• Task directions: Below are records; transcribe each one exactly.

• Data excerpts:

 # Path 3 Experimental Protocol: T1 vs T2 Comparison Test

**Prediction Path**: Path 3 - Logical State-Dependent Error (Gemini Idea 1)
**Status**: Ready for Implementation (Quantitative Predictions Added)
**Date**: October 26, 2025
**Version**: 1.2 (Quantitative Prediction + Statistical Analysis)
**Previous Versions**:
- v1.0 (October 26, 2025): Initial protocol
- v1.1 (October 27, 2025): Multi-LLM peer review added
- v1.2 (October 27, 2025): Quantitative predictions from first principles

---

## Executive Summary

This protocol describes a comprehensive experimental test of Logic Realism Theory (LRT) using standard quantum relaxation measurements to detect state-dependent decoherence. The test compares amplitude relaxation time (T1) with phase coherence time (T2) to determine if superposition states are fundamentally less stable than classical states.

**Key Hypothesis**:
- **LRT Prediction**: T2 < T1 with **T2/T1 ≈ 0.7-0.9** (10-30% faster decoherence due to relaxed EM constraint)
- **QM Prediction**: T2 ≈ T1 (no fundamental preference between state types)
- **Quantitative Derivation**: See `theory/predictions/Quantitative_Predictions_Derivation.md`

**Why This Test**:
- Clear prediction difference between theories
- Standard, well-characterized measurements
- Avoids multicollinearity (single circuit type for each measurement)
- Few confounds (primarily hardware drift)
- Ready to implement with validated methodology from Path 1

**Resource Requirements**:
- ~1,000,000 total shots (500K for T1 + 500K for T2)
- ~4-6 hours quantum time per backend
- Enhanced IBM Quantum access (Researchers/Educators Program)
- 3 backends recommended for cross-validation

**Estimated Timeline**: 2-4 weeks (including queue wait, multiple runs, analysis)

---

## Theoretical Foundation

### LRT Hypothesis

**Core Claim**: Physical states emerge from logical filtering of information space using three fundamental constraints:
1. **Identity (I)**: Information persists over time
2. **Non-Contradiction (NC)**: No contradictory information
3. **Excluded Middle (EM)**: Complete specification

• Response area:
 # Path 3 Experimental Protocol: T1 vs T2 Comparison Test

**Prediction Path**: Path 3 - Logical State-Dependent Error (Gemini Idea 1)
**Status**: Ready for Implementation (Quantitative Predictions Added)
**Date**: October 26, 2025
**Version**: 1.2 (Quantitative Prediction + Statistical Analysis)
**Previous Versions**:
- v1.0 (October 26, 2025): Initial protocol
- v1.1 (October 27, 2025): Multi-LLM peer review added
- v1.2 (October 27, 2025): Quantitative predictions from first principles

---

## Executive Summary

This protocol describes a comprehensive experimental test of Logic Realism Theory (LRT) using standard quantum relaxation measurements to detect state-dependent decoherence. The test compares amplitude relaxation time (T1) with phase coherence time (T2) to determine if superposition states are fundamentally less stable than classical states.

**Key Hypothesis**:
- **LRT Prediction**: T2 < T1 with **T2/T1 ≈ 0.7-0.9** (10-30% faster decoherence due to relaxed EM constraint)
- **QM Prediction**: T2 ≈ T1 (no fundamental preference between state types)
- **Quantitative Derivation**: See `theory/predictions/Quantitative_Predictions_Derivation.md`

**Why This Test**:
- Clear prediction difference between theories
- Standard, well-characterized measurements
- Avoids multicollinearity (single circuit type for each measurement)
- Few confounds (primarily hardware drift)
- Ready to implement with validated methodology from Path 1

**Resource Requirements**:
- ~1,000,000 total shots (500K for T1 + 500K for T2)
- ~4-6 hours quantum time per backend
- Enhanced IBM Quantum access (Researchers/Educators Program)
- 3 backends recommended for cross-validation

**Estimated Timeline**: 2-4 weeks (including queue wait, multiple runs, analysis)

---

## Theoretical Foundation

### LRT Hypothesis

**Core Claim**: Physical states emerge from logical filtering of information space using three fundamental constraints:
1. **Identity (I)**: Information persists over time
2. **Non-Contradiction (NC)**: No contradictory information
3. **Excluded Middle (EM)**: Complete specification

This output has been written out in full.